Friday, September 01, 2006

JMR: Bodenhausen, indirect detection of 14N via 1H (HMQC type experiment)

Journal of Magnetic Resonance
Vol: 182 Issue: 1, September, 2006
Communication

Indirect detection of nitrogen-14 in solids via protons by nuclear magnetic resonance spectroscopy

Simone Cavadini a, Sasa Antonijevic a, , Email Address, Adonis Lupulescu a, Geoffrey Bodenhausen a, b
a Laboratoire de Résonance Magnétique Biomoléculaire, Institut des Sciences et Ingénierie Chimiques, Ecole Polytechnique Fédérale de Lausanne, Batochime, CH-1015 Lausanne, Switzerland
b Département de Chimie, associé au CNRS, Ecole Normale Supérieure, 24 rue Lhomond 75231, Paris Cedex 05, France

Abstract
This Communication describes the indirect detection of 14 N nuclei (spin I = 1) in solids by nuclear magnetic resonance (NMR) spectroscopy. The two-dimensional correlation method used here is closely related to the heteronuclear multiple quantum correlation (HMQC) experiment introduced in 1979 to study molecules in liquids, which has recently been used to study solids spinning at the magic angle. The difference is that the coherence transfer from neighboring 1 H nuclei to 14 N is achieved via a combination of J couplings and residual dipolar splittings (RDS).
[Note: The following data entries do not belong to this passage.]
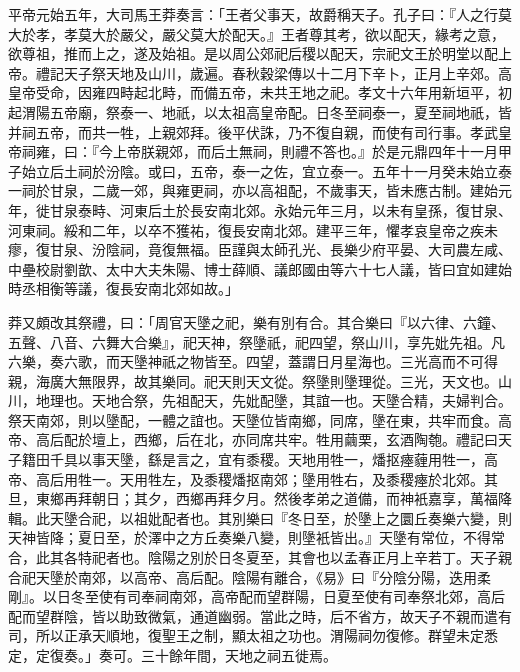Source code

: \begin{pinyinscope}
平帝元始五年，大司馬王莽奏言：「王者父事天，故爵稱天子。孔子曰：『人之行莫大於孝，孝莫大於嚴父，嚴父莫大於配天。』王者尊其考，欲以配天，緣考之意，欲尊祖，推而上之，遂及始祖。是以周公郊祀后稷以配天，宗祀文王於明堂以配上帝。禮記天子祭天地及山川，歲遍。春秋穀梁傳以十二月下辛卜，正月上辛郊。高皇帝受命，因雍四畤起北畤，而備五帝，未共王地之祀。孝文十六年用新垣平，初起渭陽五帝廟，祭泰一、地祇，以太祖高皇帝配。日冬至祠泰一，夏至祠地祇，皆并祠五帝，而共一牲，上親郊拜。後平伏誅，乃不復自親，而使有司行事。孝武皇帝祠雍，曰：『今上帝朕親郊，而后土無祠，則禮不答也。』於是元鼎四年十一月甲子始立后土祠於汾陰。或曰，五帝，泰一之佐，宜立泰一。五年十一月癸未始立泰一祠於甘泉，二歲一郊，與雍更祠，亦以高祖配，不歲事天，皆未應古制。建始元年，徙甘泉泰畤、河東后土於長安南北郊。永始元年三月，以未有皇孫，復甘泉、河東祠。綏和二年，以卒不獲祐，復長安南北郊。建平三年，懼孝哀皇帝之疾未瘳，復甘泉、汾陰祠，竟復無福。臣謹與太師孔光、長樂少府平晏、大司農左咸、中壘校尉劉歆、太中大夫朱陽、博士薛順、議郎國由等六十七人議，皆曰宜如建始時丞相衡等議，復長安南北郊如故。」

莽又頗改其祭禮，曰：「周官天墬之祀，樂有別有合。其合樂曰『以六律、六鐘、五聲、八音、六舞大合樂』，祀天神，祭墬祇，祀四望，祭山川，享先妣先祖。凡六樂，奏六歌，而天墬神祇之物皆至。四望，蓋謂日月星海也。三光高而不可得親，海廣大無限界，故其樂同。祀天則天文從。祭墬則墬理從。三光，天文也。山川，地理也。天地合祭，先祖配天，先妣配墬，其誼一也。天墬合精，夫婦判合。祭天南郊，則以墬配，一體之誼也。天墬位皆南鄉，同席，墬在東，共牢而食。高帝、高后配於壇上，西鄉，后在北，亦同席共牢。牲用繭栗，玄酒陶匏。禮記曰天子籍田千具以事天墬，繇是言之，宜有黍稷。天地用牲一，燔抠瘞薶用牲一，高帝、高后用牲一。天用牲左，及黍稷燔抠南郊；墬用牲右，及黍稷瘞於北郊。其旦，東鄉再拜朝日；其夕，西鄉再拜夕月。然後孝弟之道備，而神衹嘉享，萬福降輯。此天墬合祀，以祖妣配者也。其別樂曰『冬日至，於墬上之圜丘奏樂六變，則天神皆降；夏日至，於澤中之方丘奏樂八變，則墬衹皆出。』天墬有常位，不得常合，此其各特祀者也。陰陽之別於日冬夏至，其會也以孟春正月上辛若丁。天子親合祀天墬於南郊，以高帝、高后配。陰陽有離合，《易》曰『分陰分陽，迭用柔剛』。以日冬至使有司奉祠南郊，高帝配而望群陽，日夏至使有司奉祭北郊，高后配而望群陰，皆以助致微氣，通道幽弱。當此之時，后不省方，故天子不親而遣有司，所以正承天順地，復聖王之制，顯太祖之功也。渭陽祠勿復修。群望未定悉定，定復奏。」奏可。三十餘年間，天地之祠五徙焉。


\end{pinyinscope}
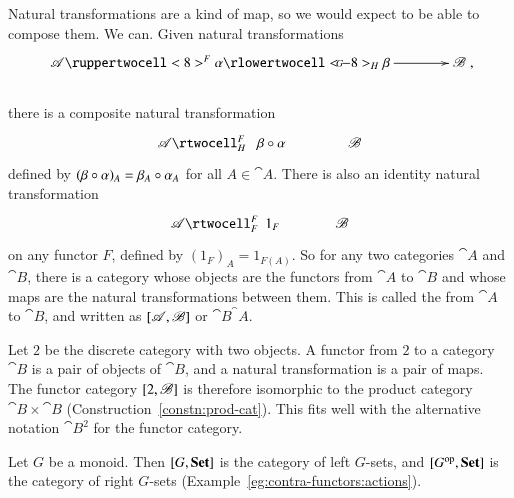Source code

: \begin{constn}
\label{constn:comp-nat}
Natural transformations are a kind of map, so we would expect to be able to
compose%
%
%
them.  We can.  Given natural transformations
%
\vspace{-2ex}
\[
\xymatrix@C+1.5em{
\cat{A}
\ruppertwocell<8>^F{\alpha}
\ar[r]|G
\rlowertwocell<-8>_H{\beta}
&
\cat{B}
},
\]
\vspace{-3ex}\\
%
there is a composite natural transformation
\[
\xymatrix@C+1.5em{
\cat{A} \rtwocell^F_H{\hspace{.8em}\beta\of\alpha} &\cat{B}
}%
%
\ntn{of-nt}
%
\]
defined by $(\beta\of\alpha)_A = \beta_A \of \alpha_A$ for all $A \in
\cat{A}$.  There is also an identity%
%
%
natural transformation
\[
\xymatrix@C+1em{
\cat{A} \rtwocell^F_F{\hspace{.5em}1_F} &\cat{B}
}%
%
\ntn{id-nt}
%
\]
on any functor $F$, defined by $(1_F)_A = 1_{F(A)}$.  So for any two
categories $\cat{A}$ and $\cat{B}$, there is a category whose objects are
the functors from $\cat{A}$ to $\cat{B}$ and whose maps are the natural
transformations between them.  This is called the  from $\cat{A}$ to $\cat{B}$, and written as
$\ftrcat{\cat{A}}{\cat{B}}$%
%
%
 or
$\cat{B}^\cat{A}$.%
%
%
\end{constn}

\begin{example}
Let $2$%
%
%
be the discrete%
%
%
category with two objects.  A functor from $2$ to a category $\cat{B}$ is a
pair of objects of $\cat{B}$, and a natural transformation is a pair of
maps.  The functor category $\ftrcat{2}{\cat{B}}$ is therefore isomorphic
to the product category $\cat{B} \times \cat{B}$
(Construction~\ref{constn:prod-cat}).  This fits well with the alternative
notation $\cat{B}^2$ for the functor category.
\end{example}

\begin{example}
Let $G$ be a monoid.%
%
%
Then $\ftrcat{G}{\Set}$%
%
%
is the category of left $G$-sets, and $\ftrcat{G^\op}{\Set}$ is the
category of right $G$-sets (Example~\ref{eg:contra-functors:actions}).
\end{example}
Projections of the two-dimensional correlation spectra onto the 14 N dimension yield powder patterns which reflect the 14 N quadrupolar interaction. In contrast to the indirect detection of 14 N via 13 C nuclei that was recently demonstrated [Gan, J. Am. Chem. Soc. 128 (2006) 6040; Cavadini et. al., J. Am. Chem. Soc., 128 (2006) 7706], this approach may benefit from enhanced sensitivity, and does not require isotopic enrichment in 13 C, although the 1 H line-widths may have to be reduced upon selective deuteration.